The COMMON file format project has the goal of determining the true information content of a set
of tandem mass spectrum data files and to define a simple compression scheme that takes advantage of that
knowledge. The software (named COMMON) that is made available both through the GPM SVN repository and the GPM
ftp site.
The current version of this compression scheme (CMN 1.0) uses the X! series peak processing system and a simple
differential compression scheme. The most recent versions of the X! series search engines (2007.07.07.2) have been updated
to read CMN 1.0 files directly. The file compression ratios vary, depending on the input file type, however
a simple example is as follows:
|
Orbitrap RAW file |
mzXML file |
CMN 1.0 file |
File size |
222.5 MBytes |
530.1 MBytes |
1.8 MBytes |
bytes/spectrum |
19,189 |
45,727 |
155 |
Note: the mzXML file was generated from the RAW file using the reAdw software made available
by the Sashimi project.
Binary executable versions of the compression software are available for Windows, Linux and OS X. The
compilable code for the three platforms is also available. To perform a compression on a Windows platform, the simplest
method is to place the binary executable in a suitable place and type the following on using the console:
>common FILENAME
where FILENAME is the name of the file you wish to compress (note: for Linux or OS X use "./common FILENAME").

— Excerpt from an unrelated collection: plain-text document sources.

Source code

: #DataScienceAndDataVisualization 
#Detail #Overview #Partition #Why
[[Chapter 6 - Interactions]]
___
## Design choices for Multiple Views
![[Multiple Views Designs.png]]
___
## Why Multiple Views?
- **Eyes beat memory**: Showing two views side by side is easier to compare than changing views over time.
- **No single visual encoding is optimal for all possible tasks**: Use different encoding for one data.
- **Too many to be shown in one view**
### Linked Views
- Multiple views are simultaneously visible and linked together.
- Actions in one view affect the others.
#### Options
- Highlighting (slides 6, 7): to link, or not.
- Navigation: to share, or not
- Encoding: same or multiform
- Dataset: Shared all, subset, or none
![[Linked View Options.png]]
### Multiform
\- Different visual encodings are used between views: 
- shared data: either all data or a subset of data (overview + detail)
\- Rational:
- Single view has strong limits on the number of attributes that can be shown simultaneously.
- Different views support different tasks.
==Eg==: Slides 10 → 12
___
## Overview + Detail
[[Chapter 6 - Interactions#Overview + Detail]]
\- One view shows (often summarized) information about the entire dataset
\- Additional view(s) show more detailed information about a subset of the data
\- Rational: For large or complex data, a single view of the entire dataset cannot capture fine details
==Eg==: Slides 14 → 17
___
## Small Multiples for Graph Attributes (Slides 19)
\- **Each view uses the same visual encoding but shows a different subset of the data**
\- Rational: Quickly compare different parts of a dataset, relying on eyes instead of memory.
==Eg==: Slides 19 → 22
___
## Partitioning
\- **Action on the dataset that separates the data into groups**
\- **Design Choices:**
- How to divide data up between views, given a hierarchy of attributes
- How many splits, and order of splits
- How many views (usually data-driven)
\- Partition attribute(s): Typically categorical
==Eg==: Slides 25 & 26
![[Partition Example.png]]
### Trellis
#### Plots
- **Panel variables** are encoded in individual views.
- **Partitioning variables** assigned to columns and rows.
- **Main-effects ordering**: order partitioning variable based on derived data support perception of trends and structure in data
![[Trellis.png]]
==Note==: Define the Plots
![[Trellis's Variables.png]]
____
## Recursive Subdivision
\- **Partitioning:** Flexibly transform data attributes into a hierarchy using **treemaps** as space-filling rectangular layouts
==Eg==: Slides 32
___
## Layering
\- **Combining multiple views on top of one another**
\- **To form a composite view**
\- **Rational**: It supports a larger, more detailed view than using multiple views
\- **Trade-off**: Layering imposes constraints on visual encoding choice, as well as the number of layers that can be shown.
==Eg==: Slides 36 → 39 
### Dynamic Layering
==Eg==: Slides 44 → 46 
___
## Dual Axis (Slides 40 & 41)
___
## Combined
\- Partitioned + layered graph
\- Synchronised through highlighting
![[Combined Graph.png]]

This file containing the MS/MS spectrum
information can be in any one of the following formats:
- Mascot Generic Format;
- mzXML;
- mzData;
- DTA (single file or concatenated);
- PKL; or
- CMN 1.0.
The result will be a compressed file named "FILENAME.cmn". The utility has several input flags
that can be used to control the output. A list of these flags and a brief description of their use can
be obtained by simply running the program with no command line parameters (or using the flag -h). To extract
the information from a CMN file back into a simple ASCII format, such as Mascot Generic Format, simply
typing:
>common FILENAME.cmn -dmgf -oFILENAME.mgf
will generate a file named "FILENAME.mgf" that can be analyzed by other search engines.
|